Assignment
Tally the lines in the listing below that contain "低等动物" and report the tally alone.

Supplied data
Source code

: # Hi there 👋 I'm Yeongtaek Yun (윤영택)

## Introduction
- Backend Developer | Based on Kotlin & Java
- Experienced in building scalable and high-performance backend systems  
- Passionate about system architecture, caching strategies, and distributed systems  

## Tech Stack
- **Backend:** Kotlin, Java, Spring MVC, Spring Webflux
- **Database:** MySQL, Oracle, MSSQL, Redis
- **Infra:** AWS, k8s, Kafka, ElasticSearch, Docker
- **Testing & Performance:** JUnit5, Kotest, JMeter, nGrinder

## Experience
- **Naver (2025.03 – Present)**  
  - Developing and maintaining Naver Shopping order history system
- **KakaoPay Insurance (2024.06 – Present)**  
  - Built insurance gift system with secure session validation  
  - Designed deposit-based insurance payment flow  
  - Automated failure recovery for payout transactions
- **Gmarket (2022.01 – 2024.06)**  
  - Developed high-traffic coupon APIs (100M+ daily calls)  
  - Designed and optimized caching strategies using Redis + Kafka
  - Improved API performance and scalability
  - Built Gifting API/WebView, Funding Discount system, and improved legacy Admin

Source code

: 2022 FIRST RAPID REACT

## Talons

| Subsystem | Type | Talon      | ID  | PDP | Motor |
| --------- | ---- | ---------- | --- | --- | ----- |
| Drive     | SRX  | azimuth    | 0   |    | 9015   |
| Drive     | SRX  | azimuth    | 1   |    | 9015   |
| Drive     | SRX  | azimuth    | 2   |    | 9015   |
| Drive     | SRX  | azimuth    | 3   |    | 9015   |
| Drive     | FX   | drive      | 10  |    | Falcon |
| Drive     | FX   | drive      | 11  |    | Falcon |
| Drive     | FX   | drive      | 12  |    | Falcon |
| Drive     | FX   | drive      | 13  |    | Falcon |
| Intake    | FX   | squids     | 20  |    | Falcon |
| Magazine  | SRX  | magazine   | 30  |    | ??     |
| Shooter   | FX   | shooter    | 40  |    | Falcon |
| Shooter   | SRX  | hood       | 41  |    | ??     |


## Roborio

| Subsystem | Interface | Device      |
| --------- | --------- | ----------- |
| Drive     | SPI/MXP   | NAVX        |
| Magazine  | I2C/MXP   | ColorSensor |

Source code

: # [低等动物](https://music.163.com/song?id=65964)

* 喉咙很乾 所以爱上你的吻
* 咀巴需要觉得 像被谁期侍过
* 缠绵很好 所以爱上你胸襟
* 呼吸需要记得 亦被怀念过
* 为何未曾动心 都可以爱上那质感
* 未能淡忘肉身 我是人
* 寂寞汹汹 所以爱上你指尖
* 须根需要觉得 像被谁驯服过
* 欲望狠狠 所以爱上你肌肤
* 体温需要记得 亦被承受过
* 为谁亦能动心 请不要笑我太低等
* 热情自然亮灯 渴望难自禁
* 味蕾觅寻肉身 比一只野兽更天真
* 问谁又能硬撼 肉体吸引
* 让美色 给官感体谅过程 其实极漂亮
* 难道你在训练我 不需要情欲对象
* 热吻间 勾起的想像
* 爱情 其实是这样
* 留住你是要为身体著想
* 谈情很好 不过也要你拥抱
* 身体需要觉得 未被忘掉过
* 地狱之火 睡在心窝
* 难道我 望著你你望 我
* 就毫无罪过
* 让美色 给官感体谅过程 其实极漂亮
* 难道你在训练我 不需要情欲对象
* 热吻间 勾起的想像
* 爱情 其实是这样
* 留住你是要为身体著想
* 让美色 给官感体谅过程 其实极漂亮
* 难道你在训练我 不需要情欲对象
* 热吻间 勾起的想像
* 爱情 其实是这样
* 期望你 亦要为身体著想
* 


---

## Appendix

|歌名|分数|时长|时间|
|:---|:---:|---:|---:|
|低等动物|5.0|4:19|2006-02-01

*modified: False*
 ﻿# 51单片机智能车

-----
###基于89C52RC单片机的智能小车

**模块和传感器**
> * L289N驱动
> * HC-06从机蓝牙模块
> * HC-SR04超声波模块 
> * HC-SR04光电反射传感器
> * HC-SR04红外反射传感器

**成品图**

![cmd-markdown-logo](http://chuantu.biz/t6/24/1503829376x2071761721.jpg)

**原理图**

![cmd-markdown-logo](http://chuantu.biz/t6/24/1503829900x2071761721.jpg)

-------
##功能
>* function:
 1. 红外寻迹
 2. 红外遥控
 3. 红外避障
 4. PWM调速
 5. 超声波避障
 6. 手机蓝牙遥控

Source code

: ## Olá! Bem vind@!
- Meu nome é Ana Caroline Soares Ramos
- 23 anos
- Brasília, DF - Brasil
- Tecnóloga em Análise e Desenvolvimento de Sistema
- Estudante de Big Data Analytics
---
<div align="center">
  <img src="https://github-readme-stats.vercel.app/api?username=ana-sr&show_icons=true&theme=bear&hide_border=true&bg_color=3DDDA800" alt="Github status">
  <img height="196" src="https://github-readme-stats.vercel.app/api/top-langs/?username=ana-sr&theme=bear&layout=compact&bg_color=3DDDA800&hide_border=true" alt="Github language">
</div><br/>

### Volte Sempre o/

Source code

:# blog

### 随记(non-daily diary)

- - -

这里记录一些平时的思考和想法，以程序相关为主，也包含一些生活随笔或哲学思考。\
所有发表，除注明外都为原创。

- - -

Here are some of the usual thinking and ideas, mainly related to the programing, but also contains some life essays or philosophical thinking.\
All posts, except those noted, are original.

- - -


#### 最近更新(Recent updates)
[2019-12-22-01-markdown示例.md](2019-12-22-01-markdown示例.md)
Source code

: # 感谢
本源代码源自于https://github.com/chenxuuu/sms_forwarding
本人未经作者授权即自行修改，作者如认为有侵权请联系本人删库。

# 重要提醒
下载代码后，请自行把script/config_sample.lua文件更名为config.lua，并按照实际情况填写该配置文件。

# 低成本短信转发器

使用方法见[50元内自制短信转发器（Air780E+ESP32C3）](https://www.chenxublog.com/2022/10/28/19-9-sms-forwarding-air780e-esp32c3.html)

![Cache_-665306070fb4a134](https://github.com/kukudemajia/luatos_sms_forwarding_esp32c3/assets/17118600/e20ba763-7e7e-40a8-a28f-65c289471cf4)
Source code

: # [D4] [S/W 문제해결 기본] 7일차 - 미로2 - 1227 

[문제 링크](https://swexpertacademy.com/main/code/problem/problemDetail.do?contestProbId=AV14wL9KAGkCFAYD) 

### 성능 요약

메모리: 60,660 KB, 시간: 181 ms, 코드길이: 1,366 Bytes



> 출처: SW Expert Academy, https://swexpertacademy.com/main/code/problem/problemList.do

Solution to this task
2